Stored data entries:
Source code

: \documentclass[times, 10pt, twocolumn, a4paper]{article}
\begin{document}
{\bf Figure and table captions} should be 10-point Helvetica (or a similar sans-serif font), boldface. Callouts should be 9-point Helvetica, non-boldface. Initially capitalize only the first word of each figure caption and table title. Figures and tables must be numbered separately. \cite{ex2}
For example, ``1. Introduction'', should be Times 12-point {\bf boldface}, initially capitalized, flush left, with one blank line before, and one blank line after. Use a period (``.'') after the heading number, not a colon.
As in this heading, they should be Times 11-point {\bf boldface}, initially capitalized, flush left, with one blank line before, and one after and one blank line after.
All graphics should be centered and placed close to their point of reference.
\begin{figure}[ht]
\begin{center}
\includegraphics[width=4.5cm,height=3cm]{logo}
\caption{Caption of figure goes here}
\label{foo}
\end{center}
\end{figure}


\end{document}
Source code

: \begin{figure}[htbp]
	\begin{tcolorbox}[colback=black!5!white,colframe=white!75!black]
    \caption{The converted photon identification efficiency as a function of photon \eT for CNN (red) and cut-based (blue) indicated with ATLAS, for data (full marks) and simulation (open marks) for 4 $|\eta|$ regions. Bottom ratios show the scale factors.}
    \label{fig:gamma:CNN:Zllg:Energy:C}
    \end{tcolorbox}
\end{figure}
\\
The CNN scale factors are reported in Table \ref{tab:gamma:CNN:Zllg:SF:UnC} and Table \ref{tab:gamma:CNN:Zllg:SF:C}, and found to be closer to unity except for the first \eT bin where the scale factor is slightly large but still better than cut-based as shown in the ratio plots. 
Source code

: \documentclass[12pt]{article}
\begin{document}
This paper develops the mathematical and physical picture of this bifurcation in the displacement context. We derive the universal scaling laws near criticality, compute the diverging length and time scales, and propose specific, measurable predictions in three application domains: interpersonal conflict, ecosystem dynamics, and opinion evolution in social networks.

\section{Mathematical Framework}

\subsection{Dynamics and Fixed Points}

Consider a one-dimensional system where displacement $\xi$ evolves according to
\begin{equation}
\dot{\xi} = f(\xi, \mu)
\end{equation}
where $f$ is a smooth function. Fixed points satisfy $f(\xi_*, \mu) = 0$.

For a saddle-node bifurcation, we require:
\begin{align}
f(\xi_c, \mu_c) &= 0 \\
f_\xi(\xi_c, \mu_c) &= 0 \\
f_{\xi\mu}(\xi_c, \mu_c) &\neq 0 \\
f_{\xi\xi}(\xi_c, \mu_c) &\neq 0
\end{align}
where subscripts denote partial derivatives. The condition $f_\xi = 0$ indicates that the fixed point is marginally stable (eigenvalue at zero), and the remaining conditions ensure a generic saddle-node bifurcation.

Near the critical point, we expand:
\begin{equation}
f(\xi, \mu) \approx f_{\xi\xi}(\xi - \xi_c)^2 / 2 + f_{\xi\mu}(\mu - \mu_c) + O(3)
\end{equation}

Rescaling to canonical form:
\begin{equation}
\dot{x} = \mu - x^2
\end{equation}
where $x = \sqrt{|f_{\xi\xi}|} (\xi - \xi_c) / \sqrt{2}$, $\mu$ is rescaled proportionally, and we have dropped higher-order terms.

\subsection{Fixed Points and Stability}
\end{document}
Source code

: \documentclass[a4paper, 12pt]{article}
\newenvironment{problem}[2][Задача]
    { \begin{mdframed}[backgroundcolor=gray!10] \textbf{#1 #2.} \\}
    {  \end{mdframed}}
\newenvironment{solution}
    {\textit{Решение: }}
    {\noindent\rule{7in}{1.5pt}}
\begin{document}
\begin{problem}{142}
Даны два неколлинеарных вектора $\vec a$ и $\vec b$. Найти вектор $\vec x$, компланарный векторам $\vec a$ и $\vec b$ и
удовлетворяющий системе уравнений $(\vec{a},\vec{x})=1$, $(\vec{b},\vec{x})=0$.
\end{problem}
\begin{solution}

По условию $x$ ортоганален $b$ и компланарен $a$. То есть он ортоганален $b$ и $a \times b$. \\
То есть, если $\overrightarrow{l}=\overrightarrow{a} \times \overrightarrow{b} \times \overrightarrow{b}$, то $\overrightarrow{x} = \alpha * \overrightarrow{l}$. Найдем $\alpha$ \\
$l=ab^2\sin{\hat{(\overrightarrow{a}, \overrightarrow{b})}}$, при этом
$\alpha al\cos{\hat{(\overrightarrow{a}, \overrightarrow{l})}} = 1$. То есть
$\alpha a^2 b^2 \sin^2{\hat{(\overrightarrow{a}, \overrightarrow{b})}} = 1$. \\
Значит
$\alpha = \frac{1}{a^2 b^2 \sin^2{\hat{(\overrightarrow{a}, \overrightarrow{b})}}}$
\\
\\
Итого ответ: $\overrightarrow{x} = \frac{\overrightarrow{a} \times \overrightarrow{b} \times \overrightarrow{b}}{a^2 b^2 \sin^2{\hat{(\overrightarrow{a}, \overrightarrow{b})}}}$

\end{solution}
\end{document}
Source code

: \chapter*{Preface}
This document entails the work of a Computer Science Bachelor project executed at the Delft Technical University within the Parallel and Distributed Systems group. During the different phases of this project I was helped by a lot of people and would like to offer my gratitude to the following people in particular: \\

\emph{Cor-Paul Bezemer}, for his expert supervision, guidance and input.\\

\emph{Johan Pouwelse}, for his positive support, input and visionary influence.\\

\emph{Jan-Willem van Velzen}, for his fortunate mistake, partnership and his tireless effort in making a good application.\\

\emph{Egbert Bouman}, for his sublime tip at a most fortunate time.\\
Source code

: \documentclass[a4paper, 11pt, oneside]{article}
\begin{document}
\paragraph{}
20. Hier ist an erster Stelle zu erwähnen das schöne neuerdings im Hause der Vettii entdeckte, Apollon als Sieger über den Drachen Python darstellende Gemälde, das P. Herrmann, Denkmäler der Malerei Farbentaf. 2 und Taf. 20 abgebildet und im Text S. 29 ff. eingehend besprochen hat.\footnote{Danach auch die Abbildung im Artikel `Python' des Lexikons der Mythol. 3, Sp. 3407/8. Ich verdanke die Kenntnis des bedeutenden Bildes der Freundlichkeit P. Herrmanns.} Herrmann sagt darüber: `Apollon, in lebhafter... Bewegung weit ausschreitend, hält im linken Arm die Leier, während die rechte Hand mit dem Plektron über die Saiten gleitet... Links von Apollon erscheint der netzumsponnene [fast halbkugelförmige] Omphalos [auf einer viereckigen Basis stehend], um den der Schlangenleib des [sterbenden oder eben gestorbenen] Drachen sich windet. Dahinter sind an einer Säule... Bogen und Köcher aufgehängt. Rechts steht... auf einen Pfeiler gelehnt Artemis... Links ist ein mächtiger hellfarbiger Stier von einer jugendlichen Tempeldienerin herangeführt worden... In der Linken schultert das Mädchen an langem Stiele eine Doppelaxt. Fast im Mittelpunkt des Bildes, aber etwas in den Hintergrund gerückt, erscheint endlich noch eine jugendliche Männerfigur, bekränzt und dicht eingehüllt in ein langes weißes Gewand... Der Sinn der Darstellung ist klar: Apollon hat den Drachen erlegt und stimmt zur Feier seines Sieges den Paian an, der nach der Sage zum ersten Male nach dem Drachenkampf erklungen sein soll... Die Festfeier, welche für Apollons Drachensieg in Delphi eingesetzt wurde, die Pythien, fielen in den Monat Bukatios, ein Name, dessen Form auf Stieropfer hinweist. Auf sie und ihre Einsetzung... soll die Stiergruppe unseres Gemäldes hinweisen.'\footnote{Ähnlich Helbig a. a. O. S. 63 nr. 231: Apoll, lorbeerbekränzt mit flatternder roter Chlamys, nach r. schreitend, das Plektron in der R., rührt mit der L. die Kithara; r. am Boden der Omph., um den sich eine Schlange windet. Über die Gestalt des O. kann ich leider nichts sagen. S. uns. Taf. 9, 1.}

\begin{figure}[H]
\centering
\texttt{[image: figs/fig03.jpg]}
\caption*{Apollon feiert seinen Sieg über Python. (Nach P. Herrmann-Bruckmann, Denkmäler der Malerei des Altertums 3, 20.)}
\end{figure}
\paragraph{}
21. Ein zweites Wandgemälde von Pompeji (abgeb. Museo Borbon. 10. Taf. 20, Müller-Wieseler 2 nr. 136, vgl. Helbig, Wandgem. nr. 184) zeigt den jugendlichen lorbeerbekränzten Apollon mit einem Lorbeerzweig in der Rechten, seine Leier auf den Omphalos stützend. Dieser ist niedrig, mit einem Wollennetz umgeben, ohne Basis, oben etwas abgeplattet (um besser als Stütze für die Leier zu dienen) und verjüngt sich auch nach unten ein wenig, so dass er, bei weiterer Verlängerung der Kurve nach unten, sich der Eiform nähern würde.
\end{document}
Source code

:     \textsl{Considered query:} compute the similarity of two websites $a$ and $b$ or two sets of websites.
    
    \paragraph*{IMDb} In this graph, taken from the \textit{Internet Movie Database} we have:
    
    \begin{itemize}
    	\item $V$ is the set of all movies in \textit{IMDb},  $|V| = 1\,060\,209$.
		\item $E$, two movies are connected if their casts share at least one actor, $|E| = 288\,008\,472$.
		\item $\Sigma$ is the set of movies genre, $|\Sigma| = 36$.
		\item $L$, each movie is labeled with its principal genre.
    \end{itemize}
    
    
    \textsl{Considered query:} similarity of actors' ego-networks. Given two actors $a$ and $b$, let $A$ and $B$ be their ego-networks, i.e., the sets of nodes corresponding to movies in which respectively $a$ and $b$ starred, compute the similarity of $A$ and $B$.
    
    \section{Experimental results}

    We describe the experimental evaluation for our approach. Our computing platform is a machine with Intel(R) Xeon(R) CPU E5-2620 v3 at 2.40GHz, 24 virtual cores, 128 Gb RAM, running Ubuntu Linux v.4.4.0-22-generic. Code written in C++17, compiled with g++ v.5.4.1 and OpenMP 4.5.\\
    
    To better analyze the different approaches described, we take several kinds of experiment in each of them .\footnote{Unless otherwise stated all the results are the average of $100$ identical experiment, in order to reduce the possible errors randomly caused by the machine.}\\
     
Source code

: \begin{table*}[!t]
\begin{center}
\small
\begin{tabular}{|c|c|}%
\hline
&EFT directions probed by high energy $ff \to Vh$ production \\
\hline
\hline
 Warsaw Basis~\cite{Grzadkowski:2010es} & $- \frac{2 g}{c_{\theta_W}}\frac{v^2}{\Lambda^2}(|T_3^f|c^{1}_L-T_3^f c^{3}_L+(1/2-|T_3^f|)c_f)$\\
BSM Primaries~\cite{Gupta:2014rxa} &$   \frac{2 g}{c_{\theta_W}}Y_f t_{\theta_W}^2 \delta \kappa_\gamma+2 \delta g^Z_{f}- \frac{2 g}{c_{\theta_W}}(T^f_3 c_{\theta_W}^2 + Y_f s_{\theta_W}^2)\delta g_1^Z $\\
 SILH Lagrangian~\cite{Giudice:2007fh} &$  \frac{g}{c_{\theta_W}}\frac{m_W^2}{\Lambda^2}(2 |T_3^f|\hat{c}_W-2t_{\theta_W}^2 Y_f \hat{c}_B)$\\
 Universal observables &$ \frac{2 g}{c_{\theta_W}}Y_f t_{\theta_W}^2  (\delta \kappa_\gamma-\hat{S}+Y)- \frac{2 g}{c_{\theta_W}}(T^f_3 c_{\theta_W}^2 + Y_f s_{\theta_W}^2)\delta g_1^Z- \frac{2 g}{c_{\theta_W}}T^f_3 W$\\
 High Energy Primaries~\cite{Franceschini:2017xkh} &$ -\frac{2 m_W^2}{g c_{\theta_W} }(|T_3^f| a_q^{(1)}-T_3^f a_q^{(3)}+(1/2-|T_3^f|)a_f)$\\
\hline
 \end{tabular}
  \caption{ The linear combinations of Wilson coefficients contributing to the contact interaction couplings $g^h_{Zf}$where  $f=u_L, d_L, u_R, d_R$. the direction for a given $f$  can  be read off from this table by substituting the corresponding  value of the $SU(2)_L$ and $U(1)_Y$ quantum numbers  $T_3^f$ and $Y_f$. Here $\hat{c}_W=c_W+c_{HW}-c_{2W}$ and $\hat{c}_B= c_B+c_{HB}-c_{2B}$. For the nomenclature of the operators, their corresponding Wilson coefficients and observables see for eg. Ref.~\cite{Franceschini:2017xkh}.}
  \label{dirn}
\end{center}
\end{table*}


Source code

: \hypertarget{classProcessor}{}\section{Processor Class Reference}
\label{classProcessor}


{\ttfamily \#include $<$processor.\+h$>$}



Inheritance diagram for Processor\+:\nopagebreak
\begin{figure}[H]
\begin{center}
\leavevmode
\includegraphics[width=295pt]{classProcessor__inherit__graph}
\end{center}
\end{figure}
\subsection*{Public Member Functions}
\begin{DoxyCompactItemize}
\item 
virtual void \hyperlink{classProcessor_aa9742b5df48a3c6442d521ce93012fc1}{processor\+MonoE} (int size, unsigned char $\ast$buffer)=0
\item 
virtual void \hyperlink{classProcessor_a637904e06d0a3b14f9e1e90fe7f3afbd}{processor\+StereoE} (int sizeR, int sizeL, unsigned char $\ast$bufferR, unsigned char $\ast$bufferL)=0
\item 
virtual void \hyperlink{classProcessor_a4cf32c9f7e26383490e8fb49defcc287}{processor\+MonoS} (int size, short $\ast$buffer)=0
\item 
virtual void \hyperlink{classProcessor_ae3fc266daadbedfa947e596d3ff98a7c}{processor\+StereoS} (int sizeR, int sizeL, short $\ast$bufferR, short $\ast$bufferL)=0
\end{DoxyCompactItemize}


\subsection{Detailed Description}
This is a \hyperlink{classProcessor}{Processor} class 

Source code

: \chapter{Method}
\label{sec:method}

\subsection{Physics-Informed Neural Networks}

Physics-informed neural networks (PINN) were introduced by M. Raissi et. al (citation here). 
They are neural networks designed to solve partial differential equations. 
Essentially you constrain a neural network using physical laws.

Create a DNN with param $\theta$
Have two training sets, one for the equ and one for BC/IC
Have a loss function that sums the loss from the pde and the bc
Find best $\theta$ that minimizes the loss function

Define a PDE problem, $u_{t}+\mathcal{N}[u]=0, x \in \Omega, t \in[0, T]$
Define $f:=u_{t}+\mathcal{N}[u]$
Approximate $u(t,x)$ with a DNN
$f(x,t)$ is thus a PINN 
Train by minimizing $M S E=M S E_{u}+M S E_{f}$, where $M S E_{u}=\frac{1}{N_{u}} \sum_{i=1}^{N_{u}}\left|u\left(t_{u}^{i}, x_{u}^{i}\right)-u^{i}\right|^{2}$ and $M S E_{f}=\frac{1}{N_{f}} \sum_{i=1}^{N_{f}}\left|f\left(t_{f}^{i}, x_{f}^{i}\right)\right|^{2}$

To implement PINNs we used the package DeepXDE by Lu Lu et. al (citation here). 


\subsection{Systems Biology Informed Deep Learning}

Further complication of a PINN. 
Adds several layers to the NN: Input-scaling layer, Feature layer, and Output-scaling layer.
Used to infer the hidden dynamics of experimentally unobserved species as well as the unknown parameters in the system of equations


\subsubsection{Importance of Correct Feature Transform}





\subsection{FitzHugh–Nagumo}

Task description:
Copy all lines of the records that have the string "documentclass" in them.

Reply:
: \documentclass[times, 10pt, twocolumn, a4paper]{article}
: \documentclass[12pt]{article}
: \documentclass[a4paper, 12pt]{article}
: \documentclass[a4paper, 11pt, oneside]{article}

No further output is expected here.